Task to complete
All pictures must be left out as you transcribe the lines from the first line of the data to the line containing "- npx expo install expo-router", both included.

Information
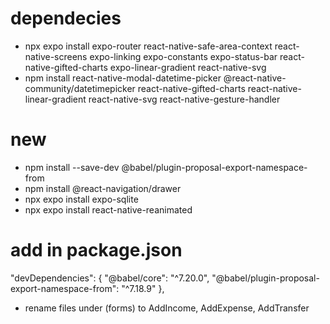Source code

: # dependecies
- npx expo install expo-router react-native-safe-area-context react-native-screens expo-linking expo-constants expo-status-bar react-native-gifted-charts expo-linear-gradient react-native-svg
- npm install react-native-modal-datetime-picker @react-native-community/datetimepicker react-native-gifted-charts react-native-linear-gradient react-native-svg react-native-gesture-handler
# new 
- npm install --save-dev @babel/plugin-proposal-export-namespace-from
- npm install @react-navigation/drawer
- npx expo install expo-sqlite
- npx expo install react-native-reanimated
# add in package.json
"devDependencies": {
    "@babel/core": "^7.20.0",
    "@babel/plugin-proposal-export-namespace-from": "^7.18.9"
  },
- rename files under (forms) to AddIncome, AddExpense, AddTransfer
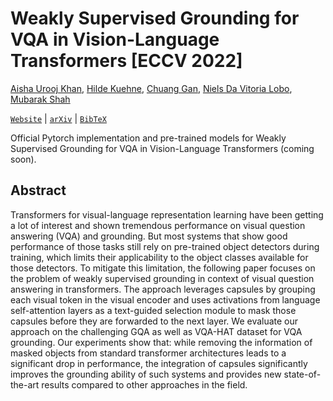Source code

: # Weakly Supervised Grounding for VQA in Vision-Language Transformers [ECCV 2022]

[Aisha Urooj Khan](https://aishaurooj.wixsite.com/aishaurooj), [Hilde Kuehne](https://hildekuehne.github.io/), [Chuang Gan](https://people.csail.mit.edu/ganchuang/), [Niels Da Vitoria Lobo](https://www.crcv.ucf.edu/person/niels-lobo/), [Mubarak Shah](https://www.crcv.ucf.edu/person/mubarak-shah/)

[`Website`]() | [`arXiv`]() | [`BibTeX`]()

Official Pytorch implementation and pre-trained models for Weakly Supervised Grounding for VQA in Vision-Language Transformers (coming soon).

## Abstract
Transformers for visual-language representation learning have been getting a lot of interest and shown tremendous performance on visual question answering (VQA) and grounding. But most systems that show good performance of those tasks still rely on pre-trained object detectors during training, which limits their applicability to the object classes available for those detectors. 
To mitigate this limitation, the following paper focuses on the problem of weakly supervised grounding in context of visual question answering in transformers.  The approach leverages capsules by grouping each visual token in the visual encoder and uses activations from language self-attention layers as a text-guided selection module to mask those capsules before they are forwarded to the next layer. 
We evaluate our approach on the challenging GQA as well as VQA-HAT dataset for VQA grounding.
Our experiments show that: while removing the information of masked objects from standard transformer architectures leads to a significant drop in performance, the integration of capsules significantly improves the grounding ability of such systems and provides new state-of-the-art results compared to other approaches in the field.




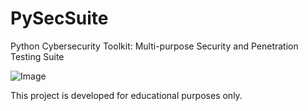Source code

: # PySecSuite
Python Cybersecurity Toolkit: Multi-purpose Security and Penetration Testing Suite

![Image](https://github.com/user-attachments/assets/c499e637-2767-458d-8285-661ba19ae5d5) 

This project is developed for educational purposes only.
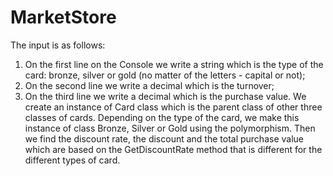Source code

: # MarketStore

The input is as follows: 
  1. On the first line on the Console we write a string which is the type of the card: bronze, silver or gold (no matter of the letters - capital or not);
  2. On the second line we write a decimal which is the turnover;
  3. On the third line we write a decimal which is the purchase value.
We create an instance of Card class which is the parent class of other three classes of cards. Depending on the type of the card, we make this instance of class Bronze, Silver or Gold using the polymorphism. Then we find the discount rate, the discount and the total purchase value which are based on the GetDiscountRate method that is different for the different types of card.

Solution to the problem
Source code

: # dependecies
- npx expo install expo-router react-native-safe-area-context react-native-screens expo-linking expo-constants expo-status-bar react-native-gifted-charts expo-linear-gradient react-native-svg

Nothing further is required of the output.